» About this exercise:
Identify each line in the records below that contains the word "images", and copy it.

» Records for this exercise:
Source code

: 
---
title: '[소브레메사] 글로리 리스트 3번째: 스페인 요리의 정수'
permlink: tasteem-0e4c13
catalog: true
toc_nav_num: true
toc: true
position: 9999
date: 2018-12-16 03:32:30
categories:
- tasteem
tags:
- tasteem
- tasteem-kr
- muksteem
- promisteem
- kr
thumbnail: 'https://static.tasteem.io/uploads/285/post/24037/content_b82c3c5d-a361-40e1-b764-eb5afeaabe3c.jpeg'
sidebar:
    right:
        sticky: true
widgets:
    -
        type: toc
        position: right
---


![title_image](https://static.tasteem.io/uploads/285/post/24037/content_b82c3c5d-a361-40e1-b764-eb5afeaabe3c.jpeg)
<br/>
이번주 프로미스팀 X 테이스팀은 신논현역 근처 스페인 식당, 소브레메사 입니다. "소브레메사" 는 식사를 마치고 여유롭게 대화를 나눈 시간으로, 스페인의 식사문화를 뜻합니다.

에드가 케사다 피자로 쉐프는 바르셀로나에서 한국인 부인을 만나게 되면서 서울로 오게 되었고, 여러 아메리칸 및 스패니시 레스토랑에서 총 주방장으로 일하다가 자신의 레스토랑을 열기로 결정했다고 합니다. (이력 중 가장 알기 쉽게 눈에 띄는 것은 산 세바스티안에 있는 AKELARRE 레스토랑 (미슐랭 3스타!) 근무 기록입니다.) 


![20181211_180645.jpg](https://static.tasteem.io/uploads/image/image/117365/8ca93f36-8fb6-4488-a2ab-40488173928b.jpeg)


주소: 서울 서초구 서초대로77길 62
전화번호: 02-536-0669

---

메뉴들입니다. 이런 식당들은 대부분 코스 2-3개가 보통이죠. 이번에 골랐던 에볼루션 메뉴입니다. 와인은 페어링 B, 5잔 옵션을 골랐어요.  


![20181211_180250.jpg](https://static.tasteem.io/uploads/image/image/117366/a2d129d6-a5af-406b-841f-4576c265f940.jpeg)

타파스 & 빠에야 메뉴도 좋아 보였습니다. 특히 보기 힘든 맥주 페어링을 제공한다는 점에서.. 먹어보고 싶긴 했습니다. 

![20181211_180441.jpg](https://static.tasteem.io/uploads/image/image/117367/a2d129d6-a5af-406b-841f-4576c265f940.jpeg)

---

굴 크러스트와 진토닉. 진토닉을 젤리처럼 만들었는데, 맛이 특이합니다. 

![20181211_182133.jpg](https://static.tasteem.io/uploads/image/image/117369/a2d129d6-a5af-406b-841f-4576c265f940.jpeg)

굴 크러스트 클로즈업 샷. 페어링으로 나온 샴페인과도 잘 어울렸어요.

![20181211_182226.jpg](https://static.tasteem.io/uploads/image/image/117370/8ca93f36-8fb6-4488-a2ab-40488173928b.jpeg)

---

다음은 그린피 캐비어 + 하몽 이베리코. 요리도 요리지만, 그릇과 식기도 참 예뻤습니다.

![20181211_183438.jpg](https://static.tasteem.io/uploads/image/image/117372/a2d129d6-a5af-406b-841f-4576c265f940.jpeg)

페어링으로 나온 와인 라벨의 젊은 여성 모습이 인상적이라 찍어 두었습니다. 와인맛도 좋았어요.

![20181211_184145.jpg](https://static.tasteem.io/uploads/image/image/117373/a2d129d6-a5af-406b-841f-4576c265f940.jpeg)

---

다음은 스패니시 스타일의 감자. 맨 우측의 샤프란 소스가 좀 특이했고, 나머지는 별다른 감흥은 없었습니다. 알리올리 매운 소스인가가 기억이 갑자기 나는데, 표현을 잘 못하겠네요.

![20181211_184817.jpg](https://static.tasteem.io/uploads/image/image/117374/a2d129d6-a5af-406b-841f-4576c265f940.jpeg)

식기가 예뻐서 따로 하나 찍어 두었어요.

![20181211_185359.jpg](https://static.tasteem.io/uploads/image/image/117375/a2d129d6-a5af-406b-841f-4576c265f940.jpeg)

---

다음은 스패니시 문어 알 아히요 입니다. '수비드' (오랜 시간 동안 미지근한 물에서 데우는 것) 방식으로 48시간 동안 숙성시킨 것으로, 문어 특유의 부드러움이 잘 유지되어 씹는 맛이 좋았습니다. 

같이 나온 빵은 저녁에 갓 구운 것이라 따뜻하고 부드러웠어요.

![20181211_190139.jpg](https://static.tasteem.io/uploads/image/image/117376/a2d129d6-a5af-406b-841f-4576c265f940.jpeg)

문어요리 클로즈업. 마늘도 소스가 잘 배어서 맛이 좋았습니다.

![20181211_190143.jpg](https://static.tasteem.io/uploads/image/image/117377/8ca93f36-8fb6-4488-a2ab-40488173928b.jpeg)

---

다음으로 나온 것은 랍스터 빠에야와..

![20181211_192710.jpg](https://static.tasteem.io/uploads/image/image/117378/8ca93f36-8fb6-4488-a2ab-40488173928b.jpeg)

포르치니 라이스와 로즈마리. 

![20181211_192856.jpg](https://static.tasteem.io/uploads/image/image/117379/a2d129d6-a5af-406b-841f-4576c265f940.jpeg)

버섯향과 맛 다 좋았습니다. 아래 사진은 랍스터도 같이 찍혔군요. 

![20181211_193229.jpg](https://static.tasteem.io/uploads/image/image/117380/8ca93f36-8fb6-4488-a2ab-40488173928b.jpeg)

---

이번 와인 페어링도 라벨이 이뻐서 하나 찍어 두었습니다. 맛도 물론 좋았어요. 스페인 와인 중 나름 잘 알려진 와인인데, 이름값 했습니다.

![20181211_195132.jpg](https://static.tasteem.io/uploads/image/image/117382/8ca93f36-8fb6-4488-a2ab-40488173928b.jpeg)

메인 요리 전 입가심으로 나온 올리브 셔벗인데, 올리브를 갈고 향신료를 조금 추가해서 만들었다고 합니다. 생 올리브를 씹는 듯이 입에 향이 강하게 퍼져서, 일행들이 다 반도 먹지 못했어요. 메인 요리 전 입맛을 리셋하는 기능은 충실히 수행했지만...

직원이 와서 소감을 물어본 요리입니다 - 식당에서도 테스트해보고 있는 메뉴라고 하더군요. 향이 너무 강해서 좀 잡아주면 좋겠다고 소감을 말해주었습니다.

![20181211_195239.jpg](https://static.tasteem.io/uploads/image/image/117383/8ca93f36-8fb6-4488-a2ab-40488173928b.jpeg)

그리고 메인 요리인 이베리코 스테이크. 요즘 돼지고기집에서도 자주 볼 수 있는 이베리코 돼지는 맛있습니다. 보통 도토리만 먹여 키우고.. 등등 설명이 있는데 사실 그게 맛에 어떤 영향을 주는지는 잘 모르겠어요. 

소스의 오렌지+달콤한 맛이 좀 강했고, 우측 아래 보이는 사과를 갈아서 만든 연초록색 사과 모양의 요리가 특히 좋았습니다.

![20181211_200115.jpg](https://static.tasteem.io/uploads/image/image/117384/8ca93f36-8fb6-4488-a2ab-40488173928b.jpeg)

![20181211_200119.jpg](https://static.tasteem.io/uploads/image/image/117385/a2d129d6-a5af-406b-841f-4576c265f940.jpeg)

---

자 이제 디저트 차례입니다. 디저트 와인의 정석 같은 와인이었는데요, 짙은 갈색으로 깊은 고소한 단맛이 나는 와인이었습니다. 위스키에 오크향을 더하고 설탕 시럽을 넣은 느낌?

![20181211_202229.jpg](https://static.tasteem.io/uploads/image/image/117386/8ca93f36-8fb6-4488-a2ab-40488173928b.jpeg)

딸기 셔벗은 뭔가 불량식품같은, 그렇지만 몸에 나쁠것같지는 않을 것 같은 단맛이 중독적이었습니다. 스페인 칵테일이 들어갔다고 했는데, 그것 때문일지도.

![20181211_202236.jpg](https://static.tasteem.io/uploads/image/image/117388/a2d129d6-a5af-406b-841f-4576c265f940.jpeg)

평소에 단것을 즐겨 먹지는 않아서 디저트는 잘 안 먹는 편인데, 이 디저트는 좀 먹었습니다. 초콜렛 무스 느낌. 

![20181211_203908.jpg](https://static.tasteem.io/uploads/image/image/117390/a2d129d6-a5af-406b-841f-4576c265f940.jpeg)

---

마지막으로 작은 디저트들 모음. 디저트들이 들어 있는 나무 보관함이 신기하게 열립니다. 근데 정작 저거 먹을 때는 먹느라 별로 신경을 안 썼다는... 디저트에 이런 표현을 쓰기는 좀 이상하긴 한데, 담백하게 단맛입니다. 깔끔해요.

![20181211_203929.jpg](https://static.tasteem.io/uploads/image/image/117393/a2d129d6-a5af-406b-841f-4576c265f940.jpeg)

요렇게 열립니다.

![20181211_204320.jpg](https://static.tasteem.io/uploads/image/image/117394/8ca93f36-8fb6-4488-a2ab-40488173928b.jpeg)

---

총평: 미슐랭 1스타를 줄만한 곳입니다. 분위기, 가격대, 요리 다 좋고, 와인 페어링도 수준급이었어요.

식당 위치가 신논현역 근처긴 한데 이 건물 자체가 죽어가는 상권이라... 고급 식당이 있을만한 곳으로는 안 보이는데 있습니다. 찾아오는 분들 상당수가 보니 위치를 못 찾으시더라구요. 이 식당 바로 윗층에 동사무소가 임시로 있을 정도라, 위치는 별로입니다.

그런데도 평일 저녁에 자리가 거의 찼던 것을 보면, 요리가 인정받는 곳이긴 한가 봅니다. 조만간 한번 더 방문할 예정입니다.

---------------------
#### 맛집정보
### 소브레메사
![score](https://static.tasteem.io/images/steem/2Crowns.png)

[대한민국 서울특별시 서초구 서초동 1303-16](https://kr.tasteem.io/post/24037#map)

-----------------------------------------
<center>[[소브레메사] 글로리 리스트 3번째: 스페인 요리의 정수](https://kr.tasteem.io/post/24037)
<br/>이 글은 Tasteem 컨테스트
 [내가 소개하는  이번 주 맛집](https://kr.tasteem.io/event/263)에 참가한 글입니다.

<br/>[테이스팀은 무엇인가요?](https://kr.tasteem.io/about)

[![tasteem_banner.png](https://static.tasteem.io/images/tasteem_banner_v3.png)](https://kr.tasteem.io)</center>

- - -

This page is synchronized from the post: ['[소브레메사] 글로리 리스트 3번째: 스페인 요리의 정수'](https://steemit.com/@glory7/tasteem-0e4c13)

» Task result:
![score](https://static.tasteem.io/images/steem/2Crowns.png)
[![tasteem_banner.png](https://static.tasteem.io/images/tasteem_banner_v3.png)](https://kr.tasteem.io)</center>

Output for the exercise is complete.